Приведенный текст очень сжат, и почти каждая его фраза, собственно, требовала бы комментария. Ограничусь несколькими замечаниями. Цитируя Жака Моно, который получил Нобелевскую премию за открытие ДНК, я не хотел бы создать впечатление. что мои познания простираются на т. н. молекулярный онтогенез и тому подобные дисциплины. Я цитирую его, ибо редко встретишь ум ученого, столь радикальный в отвержении всего, что не находит научного обоснования. Под «анимизмом» Моно понимает отражение наших человеческих потребностей гармонии и цели (результата деятельности нашей нервной системы), отбрасываемое нами на природу, где господствуют исключительно случай и необходимость, – в силу чего мы оказываемся жертвами «антропоцентрической иллюзии». В «анимистическую традицию» он зачисляет все религии, а также системы, основанные на «провиденческой» эволюции, – такие как диалектический материализм или теория Тейяра де Шардена. Последовательный материалист, принадлежащий к той линии, с которой сражался Достоевский, Моно в последней главе вышеназванной книги уходит в моралистику ученого, в высшей степени себе противореча или же просто невольно подтверждая свой тезис о том, что потребность оценки вписана в генетический код. Однако это уже не относится к моей теме.

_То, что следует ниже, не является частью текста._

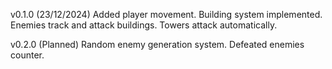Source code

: v0.1.0 (23/12/2024)
Added player movement.
Building system implemented.
Enemies track and attack buildings.
Towers attack automatically.

v0.2.0 (Planned)
Random enemy generation system.
Defeated enemies counter.


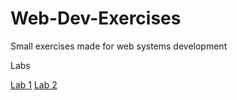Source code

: # Web-Dev-Exercises
Small exercises made for web systems development

Labs <br />

[Lab 1](https://ajcastan0103.github.io/Web-Dev-Exercises/lab01)
[Lab 2](https://ajcastan0103.github.io/Web-Dev-Exercises/Lab02/lab02)
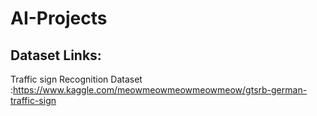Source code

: # AI-Projects
## Dataset Links:
Traffic sign Recognition Dataset :https://www.kaggle.com/meowmeowmeowmeowmeow/gtsrb-german-traffic-sign

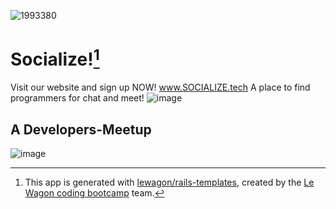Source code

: 
![1993380](https://user-images.githubusercontent.com/27622683/191258317-47fa2863-f6cf-45e2-b4da-ecf45ce5c7a3.png)
# Socialize![^1]

Visit our website and sign up NOW!
www.SOCIALIZE.tech
A place to find programmers for chat and meet!
![image](https://user-images.githubusercontent.com/27622683/191258481-ebe0e584-08e3-4a80-9e92-7ab09636b0c3.png)
## A Developers-Meetup
![image](https://user-images.githubusercontent.com/27622683/191258921-4b6372f2-8e27-4f83-84c4-aff7278a37fe.png)

[^1]: This app is generated with [lewagon/rails-templates](https://github.com/lewagon/rails-templates), created by the [Le Wagon coding bootcamp](https://www.lewagon.com) team.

Достоевский, принужденный выбрать между Христом и истиной? Весьма необычно, весьма ново и совсем не то, что старый, многовековой спор между верой и разумом. Те, кто наделял разум дьявольскими чертами, выбирали веру, ибо в ней покоится истина («Я есмь путь и истина и жизнь», Ин 14,6). Другие (Симона Вейль, например) – и вкладом их не следует пренебрегать – возражали против того, что якобы может возникнуть конфликт между верой в Христа и результатами исканий разума (если разум абсолютно честен, то есть любит истину). У Достоевского «истина», против которой он защищается, значит то же, что научная истина у Моно: какая бы то ни было «снисходительность» вселенной, будь то сегодня или завтра, признана иллюзией, и человек одинок, с нуждами своего сердца, кричащего «нет», брошен в равнодушную машину, подобно паровому катку проезжающую по всему, что живо. Сравнение Природы с машиной, частое у Достоевского, соответствует образу биологических организмов как живых машин у Моно. Это машины, способные реагировать благодаря записи в генах. Достоевского ужаснула картина Гольбейна, которую он видел в Базеле, ибо художник изобразил Христа в гробу как cadaver. Два интеллектуальных глашатая Достоевского, Ипполит в «Идиоте» и Кириллов в «Бесах», навязчиво говорят об этой победе Природы над лучшим существом, родившимся на Земле: если такой человек лишь заблуждался, обещая воскреснуть из мертвых, то мир – «дьявольский водевиль», и никаких ценностей не существует.